2 months after threatening Tahoe Basin, Caldor fire is 100% contained

SAN JOSE, Calif. — More than two months after it broke out and threatened the iconic Lake Tahoe region, the Caldor fire was 100% contained as of Thursday, fire officials said.

The fire — which ultimately burned 221,835 acres across three counties — captured international attention after it emerged Aug. 14 in El Dorado County and raced toward the northeast, blowing past hopeful containment lines, throwing flames into the Tahoe Basin and forcing the evacuation of thousands from the lake’s shoreline.

Three days after it started, the fire exploded into the town of Grizzly Flats, razing entire streets in the 1,200-person community and prompting Cal Fire to request hundreds more sought-after firefighters — many of whom arrived, exhausted, from weeks on the front lines of the massive Dixie fire.

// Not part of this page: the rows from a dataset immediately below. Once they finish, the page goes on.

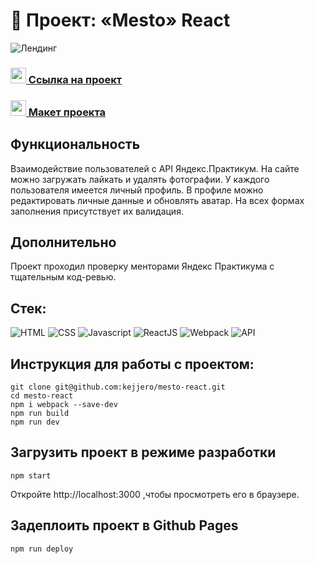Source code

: # 🚀 Проект: «Mesto» React

![Лендинг](https://sun9-51.userapi.com/impg/T4Cg09btj0MkQ-p7irqbmR4Q-UVLzKpoOBPZGA/xOQPn7mvxFA.jpg?size=2191x1395&quality=96&sign=32d8db675b8bd6d5d9e855aae495cbe7&type=album)

### <img src="https://cdn-icons-png.flaticon.com/512/7135/7135133.png" width="25" />[ Ссылка на проект](https://kejjero.github.io/mesto-react/)

### <img src="https://cdn-icons-png.flaticon.com/512/5968/5968705.png" width="25" />[ Макет проекта](https://kejjero.github.io/mesto-react/)

## Функциональность
Взаимодействие пользователей с API Яндекс.Практикум. На сайте можно загружать лайкать и удалять фотографии. У каждого пользователя имеется личный профиль.  В профиле можно редактировать личные данные и обновлять аватар. На всех формах заполнения присутствует их валидация.

## Дополнительно
Проект проходил проверку менторами Яндекс Практикума с тщательным код-ревью.

## Стек:
![HTML](https://img.shields.io/badge/-HTML-0d1117?style=for-the-badge&logo=html5)
![CSS](https://img.shields.io/badge/-CSS-0d1117?style=for-the-badge&logo=css3)
![Javascript](https://img.shields.io/badge/-Javascript-0d1117?style=for-the-badge&logo=Javascript)
![ReactJS](https://img.shields.io/badge/-ReactJS-0d1117?style=for-the-badge&logo=React)
![Webpack](https://img.shields.io/badge/-Webpack-0d1117?style=for-the-badge&logo=Webpack)
![API](https://img.shields.io/badge/-Api-0d1117?style=for-the-badge&logo=Api)

## Инструкция для работы с проектом:
```
git clone git@github.com:kejjero/mesto-react.git
cd mesto-react
npm i webpack --save-dev
npm run build
npm run dev
```

## Загрузить проект в режиме разработки
```
npm start
```
Откройте http://localhost:3000
,чтобы просмотреть его в браузере.

## Задеплоить проект в Github Pages
```
npm run deploy
```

Over the next week, high winds stirred the flames to the northeast and forced the indefinite closure of Highway 50. By Aug. 30, the 50,000-some people living in the South Lake area were ordered to evacuated, causing a massive traffic jam and a “nightmare scenario” for those who never expected to flee their homes.

Along the way, the fire managed to tear past key stops where fire officials hoped to contain it: first crossing Highway 50, then the ski resort Sierra-at-Tahoe, and finally the granite rock face of Echo Summit.

But throughout the first week of September, a shift toward gentler weather conditions allowed crews to start gaining sizable containment of the fire, corralling both its western and eastern edges and evoking cautious optimism for the first time. Thousands of residents began heading back home.

As of Thursday, officials said, the fire was not completely put out, with some smoldering and isolated burning expected to continue into the winter months. But with more than 400 miles of containment lines around its perimeter, the blaze was no longer expected to expand outward.

California’s ongoing drought has contributed to a brutal fire season this summer, with nearly 2.5 million total acres burned, three fatalities and about 3,600 structures destroyed or damaged, according to Cal Fire. The Caldor fire alone destroyed more than 1,000 structures, with damage assessments still ongoing.

Starting late this week, an influx of rainy weather was expected to lessen fire danger throughout Northern California — but not end it completely.

In the Santa Cruz Mountains, a controlled Cal Fire burn near Watsonville jumped past containment lines over the weekend, forcing a retired fire chief and his son to battle the blaze on their own property. That blaze, named the Estrada fire, was 100% contained as of Wednesday, officials said.